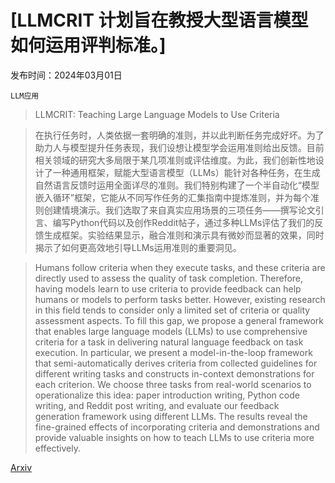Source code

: # [LLMCRIT 计划旨在教授大型语言模型如何运用评判标准。]

发布时间：2024年03月01日

`LLM应用`

> LLMCRIT: Teaching Large Language Models to Use Criteria

> 在执行任务时，人类依据一套明确的准则，并以此判断任务完成好坏。为了助力人与模型提升任务表现，我们设想让模型学会运用准则给出反馈。目前相关领域的研究大多局限于某几项准则或评估维度。为此，我们创新性地设计了一种通用框架，赋能大型语言模型（LLMs）能针对各种任务，在生成自然语言反馈时运用全面详尽的准则。我们特别构建了一个半自动化“模型嵌入循环”框架，它能从不同写作任务的汇集指南中提炼准则，并为每个准则创建情境演示。我们选取了来自真实应用场景的三项任务——撰写论文引言、编写Python代码以及创作Reddit帖子，通过多种LLMs评估了我们的反馈生成框架。实验结果显示，融合准则和演示具有微妙而显著的效果，同时揭示了如何更高效地引导LLMs运用准则的重要洞见。

> Humans follow criteria when they execute tasks, and these criteria are directly used to assess the quality of task completion. Therefore, having models learn to use criteria to provide feedback can help humans or models to perform tasks better. However, existing research in this field tends to consider only a limited set of criteria or quality assessment aspects. To fill this gap, we propose a general framework that enables large language models (LLMs) to use comprehensive criteria for a task in delivering natural language feedback on task execution. In particular, we present a model-in-the-loop framework that semi-automatically derives criteria from collected guidelines for different writing tasks and constructs in-context demonstrations for each criterion. We choose three tasks from real-world scenarios to operationalize this idea: paper introduction writing, Python code writing, and Reddit post writing, and evaluate our feedback generation framework using different LLMs. The results reveal the fine-grained effects of incorporating criteria and demonstrations and provide valuable insights on how to teach LLMs to use criteria more effectively.

[Arxiv](https://arxiv.org/abs/2403.01069)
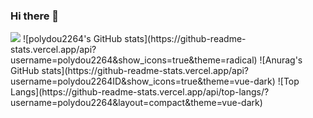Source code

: ### Hi there 👋
<img src="https://img.shields.io/badge/happykevin13953@naver.com-03C75A?style=flat&logo=Naver&logoColor=white"/>
![polydou2264's GitHub stats](https://github-readme-stats.vercel.app/api?username=polydou2264&show_icons=true&theme=radical)
![Anurag's GitHub stats](https://github-readme-stats.vercel.app/api?username=polydou2264ID&show_icons=true&theme=vue-dark)
![Top Langs](https://github-readme-stats.vercel.app/api/top-langs/?username=polydou2264&layout=compact&theme=vue-dark)



<!--
**polydou2264/polydou2264** is a ✨ _special_ ✨ repository because its `README.md` (this file) appears on your GitHub profile.

<img src="https://img.shields.io/badge/{내용}-{배경 색깔}?style={스타일}&logo={로고이름}&logoColor={로고 색깔}"/>

Here are some ideas to get you started:

- 🔭 I’m currently working on ...
- 🌱 I’m currently learning ...
- 👯 I’m looking to collaborate on ...
- 🤔 I’m looking for help with ...
- 💬 Ask me about ...
- 📫 How to reach me: ...
- 😄 Pronouns: ...
- ⚡ Fun fact: ...
-->
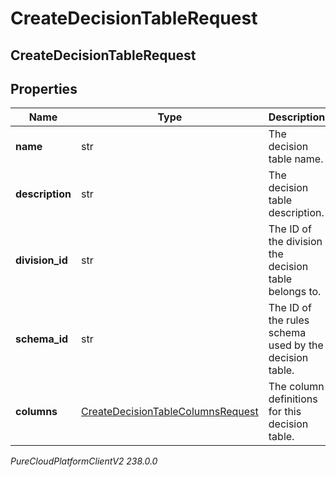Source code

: # CreateDecisionTableRequest

## CreateDecisionTableRequest

## Properties

|Name | Type | Description | Notes|
|------------ | ------------- | ------------- | -------------|
| **name** | str | The decision table name. | |
| **description** | str | The decision table description. | [optional] |
| **division_id** | str | The ID of the division the decision table belongs to. | |
| **schema_id** | str | The ID of the rules schema used by the decision table. | |
| **columns** | [CreateDecisionTableColumnsRequest](CreateDecisionTableColumnsRequest) | The column definitions for this decision table. | |



_PureCloudPlatformClientV2 238.0.0_
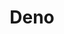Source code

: ---
title: Deno
description: Deno is a simple, modern and secure runtime for JavaScript, TypeScript, and WebAssembly that uses V8 and is built in Rust.
link: https://deno.land/
---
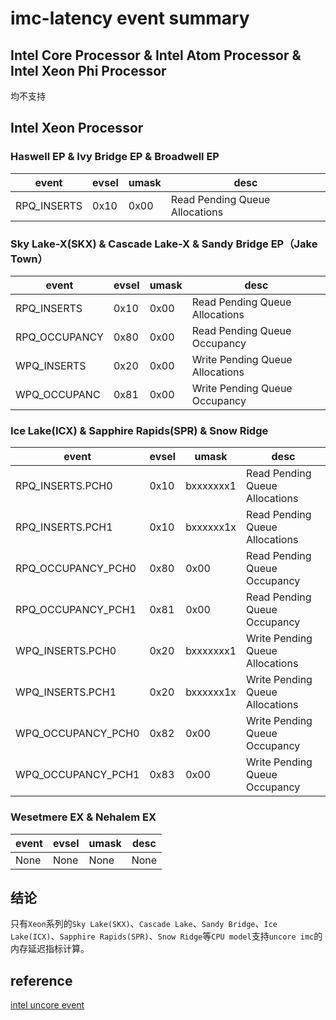 # imc-latency event summary

## Intel Core Processor & Intel Atom Processor & Intel Xeon Phi Processor

均不支持

## Intel Xeon Processor

### Haswell EP & Ivy Bridge EP & Broadwell EP

| event       | evsel | umask | desc                           |
| ----------- | ----- | ----- | ------------------------------ |
| RPQ_INSERTS | 0x10  | 0x00  | Read Pending Queue Allocations |

### Sky Lake-X(SKX) & Cascade Lake-X & Sandy Bridge EP（Jake Town）

| event         | evsel | umask | desc                            |
| ------------- | ----- | ----- | ------------------------------- |
| RPQ_INSERTS   | 0x10  | 0x00  | Read Pending Queue Allocations  |
| RPQ_OCCUPANCY | 0x80  | 0x00  | Read Pending Queue Occupancy    |
| WPQ_INSERTS   | 0x20  | 0x00  | Write Pending Queue Allocations |
| WPQ_OCCUPANC  | 0x81  | 0x00  | Write Pending Queue Occupancy   |

### Ice Lake(ICX) & Sapphire Rapids(SPR) & Snow Ridge

| event              | evsel | umask     | desc                            |
| ------------------ | ----- | --------- | ------------------------------- |
| RPQ_INSERTS.PCH0   | 0x10  | bxxxxxxx1 | Read Pending Queue Allocations  |
| RPQ_INSERTS.PCH1   | 0x10  | bxxxxxx1x | Read Pending Queue Allocations  |
| RPQ_OCCUPANCY_PCH0 | 0x80  | 0x00      | Read Pending Queue Occupancy    |
| RPQ_OCCUPANCY_PCH1 | 0x81  | 0x00      | Read Pending Queue Occupancy    |
| WPQ_INSERTS.PCH0   | 0x20  | bxxxxxxx1 | Write Pending Queue Allocations |
| WPQ_INSERTS.PCH1   | 0x20  | bxxxxxx1x | Write Pending Queue Allocations |
| WPQ_OCCUPANCY_PCH0 | 0x82  | 0x00      | Write Pending Queue Occupancy   |
| WPQ_OCCUPANCY_PCH1 | 0x83  | 0x00      | Write Pending Queue Occupancy   |

### Wesetmere EX & Nehalem EX

| event | evsel | umask | desc |
| ----- | ----- | ----- | ---- |
| None  | None  | None  | None |

## 结论

只有`Xeon`系列的`Sky Lake(SKX)`、`Cascade Lake`、`Sandy Bridge`、`Ice Lake(ICX)`、`Sapphire Rapids(SPR)`、`Snow Ridge`等`CPU model`支持`uncore imc`的内存延迟指标计算。

## reference

[intel uncore event](https://perfmon-events.intel.com/#)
::::::::
**What to work on**
Whenever a line includes the word "username", pull it out of the entries.

**Response below**
![polydou2264's GitHub stats](https://github-readme-stats.vercel.app/api?username=polydou2264&show_icons=true&theme=radical)
![Anurag's GitHub stats](https://github-readme-stats.vercel.app/api?username=polydou2264ID&show_icons=true&theme=vue-dark)
![Top Langs](https://github-readme-stats.vercel.app/api/top-langs/?username=polydou2264&layout=compact&theme=vue-dark)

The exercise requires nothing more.